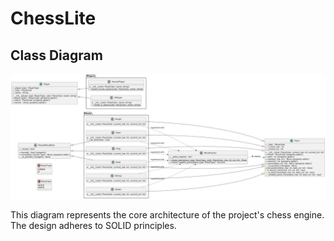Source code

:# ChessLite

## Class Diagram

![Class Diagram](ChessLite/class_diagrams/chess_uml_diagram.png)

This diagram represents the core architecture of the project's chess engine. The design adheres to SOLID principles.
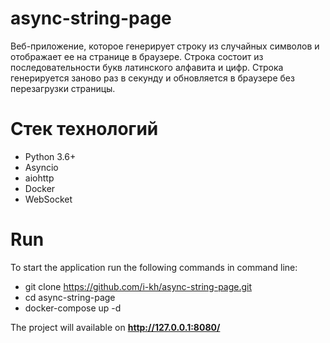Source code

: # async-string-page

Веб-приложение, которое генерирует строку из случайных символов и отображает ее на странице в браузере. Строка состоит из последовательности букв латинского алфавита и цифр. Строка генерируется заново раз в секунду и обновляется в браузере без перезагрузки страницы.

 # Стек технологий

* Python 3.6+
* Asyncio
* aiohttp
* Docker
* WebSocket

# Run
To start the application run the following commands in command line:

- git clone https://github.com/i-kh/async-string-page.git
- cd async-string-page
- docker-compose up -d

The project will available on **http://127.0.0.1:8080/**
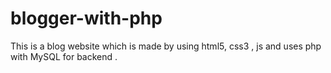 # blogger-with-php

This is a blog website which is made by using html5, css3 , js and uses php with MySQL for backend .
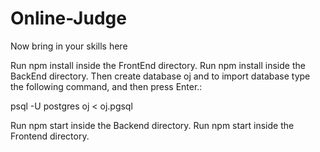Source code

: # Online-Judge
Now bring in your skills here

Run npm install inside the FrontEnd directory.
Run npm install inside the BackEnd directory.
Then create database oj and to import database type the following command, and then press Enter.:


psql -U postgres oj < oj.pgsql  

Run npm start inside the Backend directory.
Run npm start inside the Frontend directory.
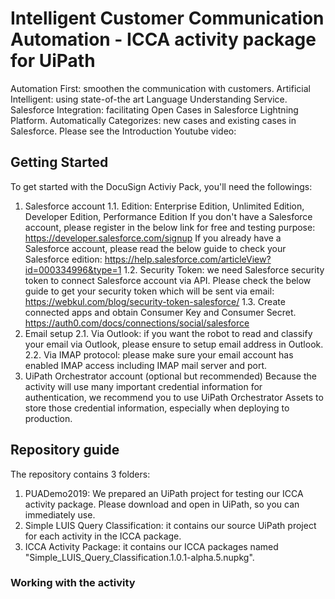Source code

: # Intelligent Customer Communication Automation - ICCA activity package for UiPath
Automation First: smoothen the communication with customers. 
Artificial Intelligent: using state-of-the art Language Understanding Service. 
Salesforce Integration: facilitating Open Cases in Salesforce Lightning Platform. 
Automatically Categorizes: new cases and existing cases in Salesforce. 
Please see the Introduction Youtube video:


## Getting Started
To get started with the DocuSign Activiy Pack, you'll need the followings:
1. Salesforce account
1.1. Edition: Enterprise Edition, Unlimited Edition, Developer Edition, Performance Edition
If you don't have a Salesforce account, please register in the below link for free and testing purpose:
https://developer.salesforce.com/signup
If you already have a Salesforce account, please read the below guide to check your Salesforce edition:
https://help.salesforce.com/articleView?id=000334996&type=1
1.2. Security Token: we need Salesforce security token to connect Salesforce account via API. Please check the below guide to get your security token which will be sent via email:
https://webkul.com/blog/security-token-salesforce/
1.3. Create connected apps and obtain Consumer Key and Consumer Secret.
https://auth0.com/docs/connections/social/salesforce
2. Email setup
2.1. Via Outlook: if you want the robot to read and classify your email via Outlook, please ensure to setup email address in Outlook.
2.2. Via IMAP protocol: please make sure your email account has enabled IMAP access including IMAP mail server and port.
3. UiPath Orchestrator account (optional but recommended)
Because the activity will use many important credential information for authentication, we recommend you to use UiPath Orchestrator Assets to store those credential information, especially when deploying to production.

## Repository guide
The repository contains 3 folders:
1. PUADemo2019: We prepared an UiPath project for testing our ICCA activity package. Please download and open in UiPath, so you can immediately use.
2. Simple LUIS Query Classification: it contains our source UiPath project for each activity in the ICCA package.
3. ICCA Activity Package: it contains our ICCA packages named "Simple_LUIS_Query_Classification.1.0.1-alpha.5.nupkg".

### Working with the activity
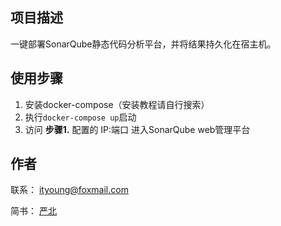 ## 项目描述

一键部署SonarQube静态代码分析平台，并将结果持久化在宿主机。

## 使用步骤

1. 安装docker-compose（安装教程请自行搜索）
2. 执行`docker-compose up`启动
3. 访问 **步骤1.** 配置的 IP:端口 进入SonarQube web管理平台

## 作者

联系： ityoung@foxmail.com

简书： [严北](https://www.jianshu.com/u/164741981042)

------------

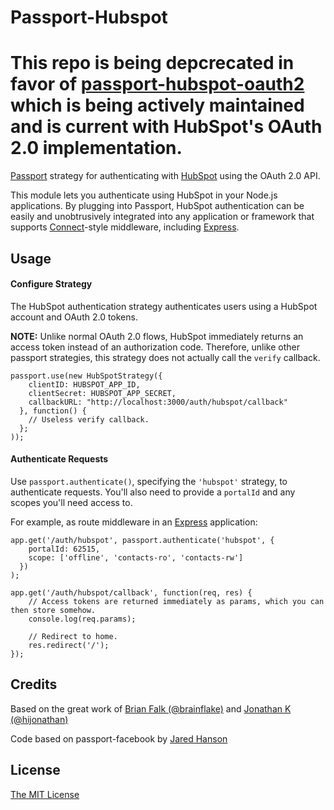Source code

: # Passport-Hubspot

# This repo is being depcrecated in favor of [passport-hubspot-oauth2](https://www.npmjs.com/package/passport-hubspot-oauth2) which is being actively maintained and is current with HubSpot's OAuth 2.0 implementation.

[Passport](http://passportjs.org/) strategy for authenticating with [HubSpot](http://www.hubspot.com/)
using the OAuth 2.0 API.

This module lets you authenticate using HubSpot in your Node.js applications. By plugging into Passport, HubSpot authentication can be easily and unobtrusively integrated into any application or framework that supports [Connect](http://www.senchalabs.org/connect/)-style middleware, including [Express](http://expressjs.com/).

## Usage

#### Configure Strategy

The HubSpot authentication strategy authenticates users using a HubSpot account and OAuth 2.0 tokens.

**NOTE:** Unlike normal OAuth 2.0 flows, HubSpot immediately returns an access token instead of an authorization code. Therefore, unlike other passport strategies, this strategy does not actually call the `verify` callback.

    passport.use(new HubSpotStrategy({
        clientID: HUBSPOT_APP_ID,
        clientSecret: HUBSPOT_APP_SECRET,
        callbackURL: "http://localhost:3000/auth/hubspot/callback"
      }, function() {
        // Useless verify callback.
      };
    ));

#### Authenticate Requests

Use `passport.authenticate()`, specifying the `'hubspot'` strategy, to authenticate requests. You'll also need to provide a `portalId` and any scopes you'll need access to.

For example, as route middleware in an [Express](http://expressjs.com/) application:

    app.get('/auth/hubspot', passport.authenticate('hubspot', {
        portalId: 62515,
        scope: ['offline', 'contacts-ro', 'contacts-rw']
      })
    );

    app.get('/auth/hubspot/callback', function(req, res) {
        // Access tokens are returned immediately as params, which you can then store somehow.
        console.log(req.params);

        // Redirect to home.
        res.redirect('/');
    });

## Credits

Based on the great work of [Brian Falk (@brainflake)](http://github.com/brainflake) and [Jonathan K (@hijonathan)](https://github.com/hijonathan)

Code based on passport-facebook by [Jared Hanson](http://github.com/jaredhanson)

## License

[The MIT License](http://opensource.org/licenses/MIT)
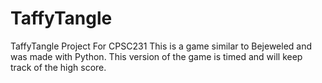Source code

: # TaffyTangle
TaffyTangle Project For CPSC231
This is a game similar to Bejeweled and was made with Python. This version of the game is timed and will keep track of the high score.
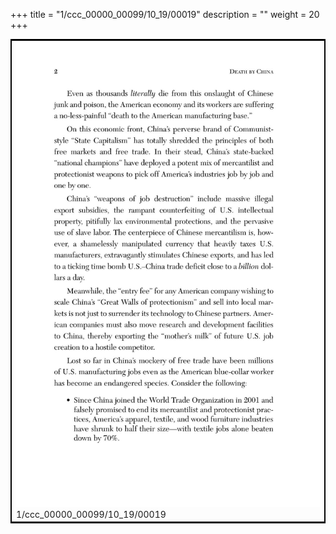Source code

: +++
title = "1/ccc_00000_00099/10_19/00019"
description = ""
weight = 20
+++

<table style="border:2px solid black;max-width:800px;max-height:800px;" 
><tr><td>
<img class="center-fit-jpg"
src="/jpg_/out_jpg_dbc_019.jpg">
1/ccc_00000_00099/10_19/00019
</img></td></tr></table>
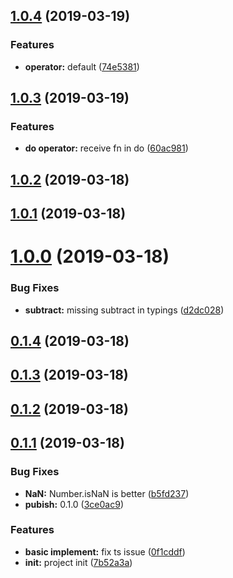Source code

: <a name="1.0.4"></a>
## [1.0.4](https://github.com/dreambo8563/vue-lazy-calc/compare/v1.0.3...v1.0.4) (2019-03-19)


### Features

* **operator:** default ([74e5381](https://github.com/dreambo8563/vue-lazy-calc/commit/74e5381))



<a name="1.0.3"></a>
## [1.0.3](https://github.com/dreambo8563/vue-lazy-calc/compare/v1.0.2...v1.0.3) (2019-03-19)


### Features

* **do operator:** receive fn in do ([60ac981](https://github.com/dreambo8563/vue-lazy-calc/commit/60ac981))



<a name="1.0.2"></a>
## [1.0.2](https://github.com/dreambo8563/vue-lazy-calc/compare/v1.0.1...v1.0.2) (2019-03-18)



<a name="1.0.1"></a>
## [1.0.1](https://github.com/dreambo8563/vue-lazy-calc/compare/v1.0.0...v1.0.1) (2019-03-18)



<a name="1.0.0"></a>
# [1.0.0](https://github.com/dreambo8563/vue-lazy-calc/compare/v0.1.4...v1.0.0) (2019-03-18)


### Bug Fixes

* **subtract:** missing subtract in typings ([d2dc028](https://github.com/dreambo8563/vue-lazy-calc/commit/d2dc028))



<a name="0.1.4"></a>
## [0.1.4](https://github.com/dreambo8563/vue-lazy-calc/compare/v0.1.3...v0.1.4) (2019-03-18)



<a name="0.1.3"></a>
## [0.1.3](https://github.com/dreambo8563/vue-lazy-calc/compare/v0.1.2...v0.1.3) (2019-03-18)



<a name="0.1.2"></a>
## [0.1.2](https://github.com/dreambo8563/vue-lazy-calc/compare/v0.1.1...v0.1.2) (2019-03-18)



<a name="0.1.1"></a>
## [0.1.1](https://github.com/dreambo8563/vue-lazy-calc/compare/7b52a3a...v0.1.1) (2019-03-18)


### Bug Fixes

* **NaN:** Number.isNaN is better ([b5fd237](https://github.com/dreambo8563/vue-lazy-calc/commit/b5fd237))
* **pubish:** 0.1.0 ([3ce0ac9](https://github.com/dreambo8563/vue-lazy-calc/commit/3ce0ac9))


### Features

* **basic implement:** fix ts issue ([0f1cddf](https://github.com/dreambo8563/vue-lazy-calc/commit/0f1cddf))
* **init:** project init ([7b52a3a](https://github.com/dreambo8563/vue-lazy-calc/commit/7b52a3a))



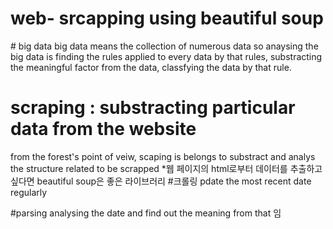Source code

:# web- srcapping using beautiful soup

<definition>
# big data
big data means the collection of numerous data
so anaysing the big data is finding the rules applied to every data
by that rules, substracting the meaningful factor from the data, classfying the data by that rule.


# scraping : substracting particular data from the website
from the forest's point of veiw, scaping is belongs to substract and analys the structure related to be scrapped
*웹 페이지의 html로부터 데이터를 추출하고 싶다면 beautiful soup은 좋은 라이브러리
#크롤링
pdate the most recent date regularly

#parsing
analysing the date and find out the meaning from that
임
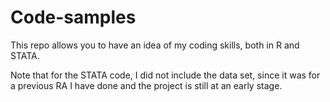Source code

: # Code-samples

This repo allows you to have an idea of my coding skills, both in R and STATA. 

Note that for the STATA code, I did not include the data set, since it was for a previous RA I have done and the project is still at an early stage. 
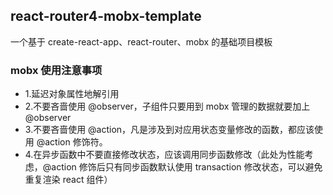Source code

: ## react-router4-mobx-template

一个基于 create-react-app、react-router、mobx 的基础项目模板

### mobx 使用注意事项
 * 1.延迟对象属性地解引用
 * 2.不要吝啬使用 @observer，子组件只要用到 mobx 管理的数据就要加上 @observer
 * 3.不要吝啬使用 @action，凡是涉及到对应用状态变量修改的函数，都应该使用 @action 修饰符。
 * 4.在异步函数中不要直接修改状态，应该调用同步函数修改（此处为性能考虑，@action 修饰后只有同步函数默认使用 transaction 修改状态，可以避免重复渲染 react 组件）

------------

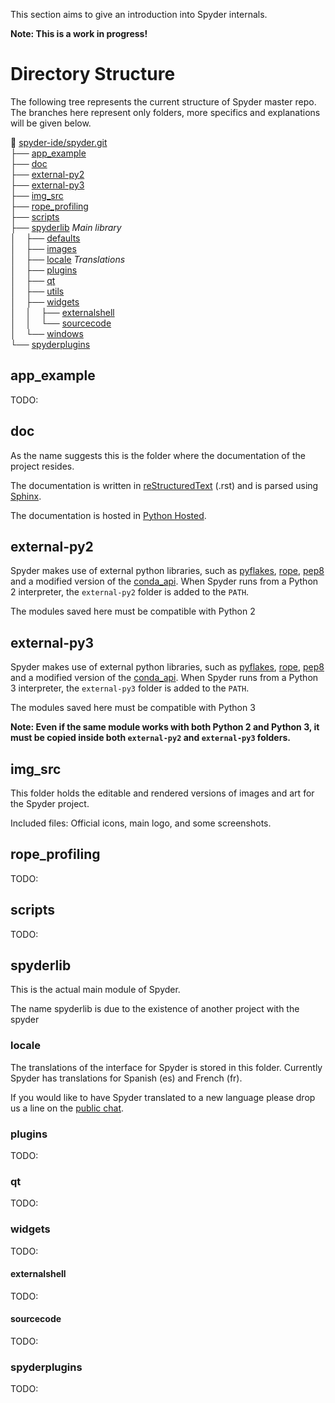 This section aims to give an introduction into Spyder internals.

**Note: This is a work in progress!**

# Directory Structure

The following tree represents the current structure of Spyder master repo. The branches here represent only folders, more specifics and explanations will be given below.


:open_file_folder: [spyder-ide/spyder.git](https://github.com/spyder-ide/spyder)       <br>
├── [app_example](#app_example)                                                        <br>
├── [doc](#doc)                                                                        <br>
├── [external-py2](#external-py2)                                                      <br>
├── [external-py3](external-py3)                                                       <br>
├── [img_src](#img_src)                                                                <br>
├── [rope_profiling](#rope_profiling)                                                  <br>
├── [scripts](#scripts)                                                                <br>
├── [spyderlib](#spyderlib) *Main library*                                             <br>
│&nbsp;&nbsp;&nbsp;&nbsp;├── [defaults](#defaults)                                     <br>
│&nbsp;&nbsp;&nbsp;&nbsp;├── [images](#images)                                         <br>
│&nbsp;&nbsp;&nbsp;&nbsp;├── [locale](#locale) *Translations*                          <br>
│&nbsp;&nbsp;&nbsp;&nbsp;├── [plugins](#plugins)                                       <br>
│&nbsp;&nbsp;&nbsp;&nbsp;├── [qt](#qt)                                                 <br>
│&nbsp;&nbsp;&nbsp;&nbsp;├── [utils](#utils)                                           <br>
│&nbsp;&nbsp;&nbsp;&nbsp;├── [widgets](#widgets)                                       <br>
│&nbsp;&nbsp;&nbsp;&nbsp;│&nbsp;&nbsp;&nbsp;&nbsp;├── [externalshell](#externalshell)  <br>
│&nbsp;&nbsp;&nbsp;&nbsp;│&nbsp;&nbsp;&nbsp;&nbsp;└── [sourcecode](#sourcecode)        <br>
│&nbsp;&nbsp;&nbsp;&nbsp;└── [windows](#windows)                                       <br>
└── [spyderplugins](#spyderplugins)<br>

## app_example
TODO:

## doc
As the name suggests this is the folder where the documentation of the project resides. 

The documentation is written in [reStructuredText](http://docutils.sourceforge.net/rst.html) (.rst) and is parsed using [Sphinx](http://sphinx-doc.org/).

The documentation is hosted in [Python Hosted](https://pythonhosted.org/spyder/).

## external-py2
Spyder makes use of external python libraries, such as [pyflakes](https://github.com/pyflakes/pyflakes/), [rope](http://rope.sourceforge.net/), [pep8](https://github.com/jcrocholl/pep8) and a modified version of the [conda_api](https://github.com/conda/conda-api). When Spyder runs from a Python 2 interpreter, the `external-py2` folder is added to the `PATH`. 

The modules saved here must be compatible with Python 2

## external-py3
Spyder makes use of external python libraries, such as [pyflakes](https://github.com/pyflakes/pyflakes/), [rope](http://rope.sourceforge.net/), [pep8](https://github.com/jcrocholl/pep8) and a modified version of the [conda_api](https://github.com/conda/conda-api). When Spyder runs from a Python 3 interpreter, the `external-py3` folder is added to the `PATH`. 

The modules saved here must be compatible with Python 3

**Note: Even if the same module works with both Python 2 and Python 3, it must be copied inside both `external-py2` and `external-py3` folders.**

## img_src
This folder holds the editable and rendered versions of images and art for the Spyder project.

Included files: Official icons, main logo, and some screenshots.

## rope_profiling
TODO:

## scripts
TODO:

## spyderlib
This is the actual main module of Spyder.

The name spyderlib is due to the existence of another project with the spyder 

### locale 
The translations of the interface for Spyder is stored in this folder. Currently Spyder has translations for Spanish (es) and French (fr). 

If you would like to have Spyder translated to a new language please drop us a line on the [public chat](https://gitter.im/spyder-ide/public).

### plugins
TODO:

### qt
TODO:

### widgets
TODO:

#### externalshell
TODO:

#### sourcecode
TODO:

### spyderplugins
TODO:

------------

## Action item
Copy back the listing above exactly, but only from the line with "https://developer.salesforce.com/signup" through the line with "2. Email setup", both ends included.

## Exercise result
https://developer.salesforce.com/signup
If you already have a Salesforce account, please read the below guide to check your Salesforce edition:
https://help.salesforce.com/articleView?id=000334996&type=1
1.2. Security Token: we need Salesforce security token to connect Salesforce account via API. Please check the below guide to get your security token which will be sent via email:
https://webkul.com/blog/security-token-salesforce/
1.3. Create connected apps and obtain Consumer Key and Consumer Secret.
https://auth0.com/docs/connections/social/salesforce
2. Email setup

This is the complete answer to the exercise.